Critical thinking – it appears we’re back to the beginning.
*This line is sometimes translated as “mother of the Muse/the Muses/the Muses’ arts” or “mother-nurse of all arts”. The quotation I gave above was on p34, Aeschylus,
Prometheus Bound, translated by Philip Vellacott, Penguin Classics, London, 1961.
Details of the Slow Education movement described in the TES article about Eton College are
here. Maurice Holt describes Slow Education in this
thread.
Comments
I also used the PISA data to show this wasn't true: http://www.theguardian.com/education/2013/dec/17/gove-progressive-betray...
… Read more… …
So I cannot support Mr Young's perception.
Toby Young is, as usual, talking with the benefit of complete ignorance.
A thinker will, of course, bring what s/he already knows to the question. And that previous knowledge is an accumulation of what s/he's been told, experienced, read, heard, seen, discussed... That's why education is often described as building on what's already there ie centred on what the child already knows.
But centring on what the child already knows doesn't mean never moving forward.
That's right: thinking needs something to work on. That something is acquired knowledge. And acquired knowledge is more than memorised facts.
Toby assumes memorisation only occurs via rote learning. But memorising something doesn't have to be rote learned. Repeating something makes it stick, yes, but memory can be helped by the use of mnemonics, or by singing, for example. I can remember Pythagoras's theorem because of the Danny Kaye song.
And memory isn't necessarily instant recall - memories can be triggered by sights, sound, smell, taste, reminiscing, aide-memoir, association. That's the theory behind Ted Hughes's advice about memorising poems. Rote learning is the least effective method, he writes. Instead, he advises connecting words to a striking visual image. He quotes St Thomas Aquinas, the patron saint of memory systems:
"Man cannot understand without images".
There are schools that have A Level Critical Thinking on their timetable. Indeed, at the London school I did interim sole deputy in they started in during the summer of Y10 - post GCSE RS - running into Y11 with examination in spring term. So it raises the question as to what Mr Young means by critical thinking.
Toby rightly says there's a false dichotomy between knowledge and skills (eg critical thinking) but then sets up just such a dichotomy by saying those who argue for the teaching of critical skills are anti-knowledge. He writes:
"They [the Blob] all believe that skills like ‘problem-solving’ and ‘critical thinking’ are more important than subject knowledge;"

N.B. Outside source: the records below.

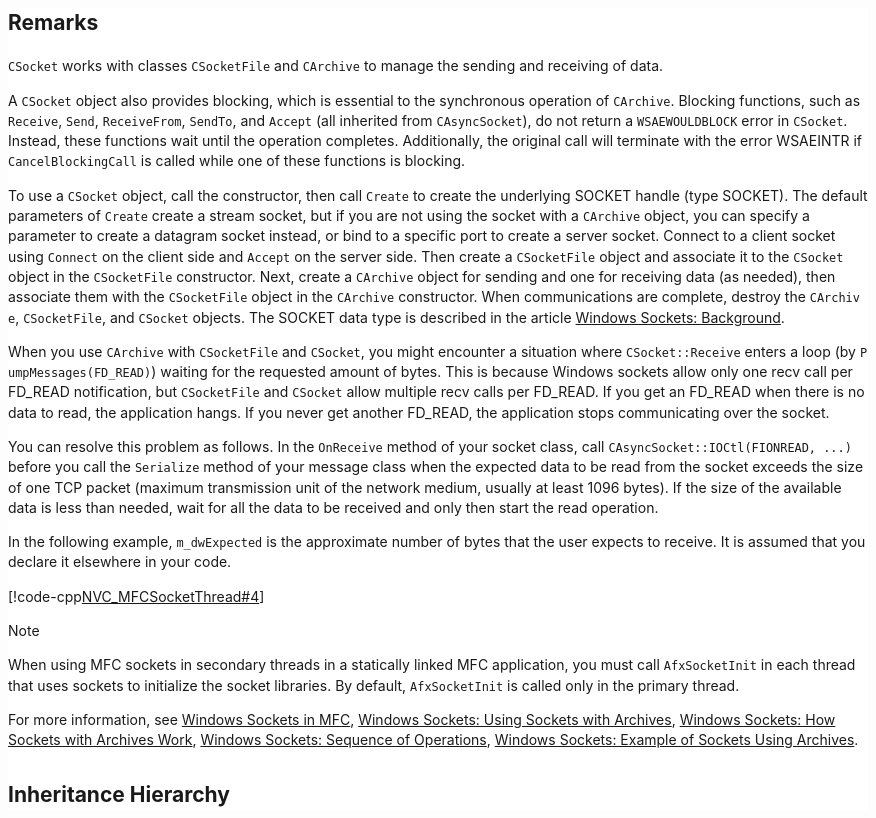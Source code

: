 ## Remarks

`CSocket` works with classes `CSocketFile` and `CArchive` to manage the sending and receiving of data.

A `CSocket` object also provides blocking, which is essential to the synchronous operation of `CArchive`. Blocking functions, such as `Receive`, `Send`, `ReceiveFrom`, `SendTo`, and `Accept` (all inherited from `CAsyncSocket`), do not return a `WSAEWOULDBLOCK` error in `CSocket`. Instead, these functions wait until the operation completes. Additionally, the original call will terminate with the error WSAEINTR if `CancelBlockingCall` is called while one of these functions is blocking.

To use a `CSocket` object, call the constructor, then call `Create` to create the underlying SOCKET handle (type SOCKET). The default parameters of `Create` create a stream socket, but if you are not using the socket with a `CArchive` object, you can specify a parameter to create a datagram socket instead, or bind to a specific port to create a server socket. Connect to a client socket using `Connect` on the client side and `Accept` on the server side. Then create a `CSocketFile` object and associate it to the `CSocket` object in the `CSocketFile` constructor. Next, create a `CArchive` object for sending and one for receiving data (as needed), then associate them with the `CSocketFile` object in the `CArchive` constructor. When communications are complete, destroy the `CArchive`, `CSocketFile`, and `CSocket` objects. The SOCKET data type is described in the article [Windows Sockets: Background](../../mfc/windows-sockets-background.md).

When you use `CArchive` with `CSocketFile` and `CSocket`, you might encounter a situation where `CSocket::Receive` enters a loop (by `PumpMessages(FD_READ)`) waiting for the requested amount of bytes. This is because Windows sockets allow only one recv call per FD_READ notification, but `CSocketFile` and `CSocket` allow multiple recv calls per FD_READ. If you get an FD_READ when there is no data to read, the application hangs. If you never get another FD_READ, the application stops communicating over the socket.

You can resolve this problem as follows. In the `OnReceive` method of your socket class, call `CAsyncSocket::IOCtl(FIONREAD, ...)` before you call the `Serialize` method of your message class when the expected data to be read from the socket exceeds the size of one TCP packet (maximum transmission unit of the network medium, usually at least 1096 bytes). If the size of the available data is less than needed, wait for all the data to be received and only then start the read operation.

In the following example, `m_dwExpected` is the approximate number of bytes that the user expects to receive. It is assumed that you declare it elsewhere in your code.

[!code-cpp[NVC_MFCSocketThread#4](../../mfc/reference/codesnippet/cpp/csocket-class_1.cpp)]

> [!NOTE]
> When using MFC sockets in secondary threads in a statically linked MFC application, you must call `AfxSocketInit` in each thread that uses sockets to initialize the socket libraries. By default, `AfxSocketInit` is called only in the primary thread.

For more information, see [Windows Sockets in MFC](../../mfc/windows-sockets-in-mfc.md), [Windows Sockets: Using Sockets with Archives](../../mfc/windows-sockets-using-sockets-with-archives.md), [Windows Sockets: How Sockets with Archives Work](../../mfc/windows-sockets-how-sockets-with-archives-work.md), [Windows Sockets: Sequence of Operations](../../mfc/windows-sockets-sequence-of-operations.md), [Windows Sockets: Example of Sockets Using Archives](../../mfc/windows-sockets-example-of-sockets-using-archives.md).

## Inheritance Hierarchy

But subject knowledge on its own is of no use unless it's used for something - for solving a problem, analysis, application. That's why many schools, including "traditional" grammar schools, stress critical thinking and even (gulp) offer it as an exam, as Andy points out.
It also appears to have passed Mr Young by that the Pearson groups paper on making education work gives equal weighting to skills alongside knowledge, which set alongside the membership of the group and its breadth of academic and workplace experience does not support Mr Young's position.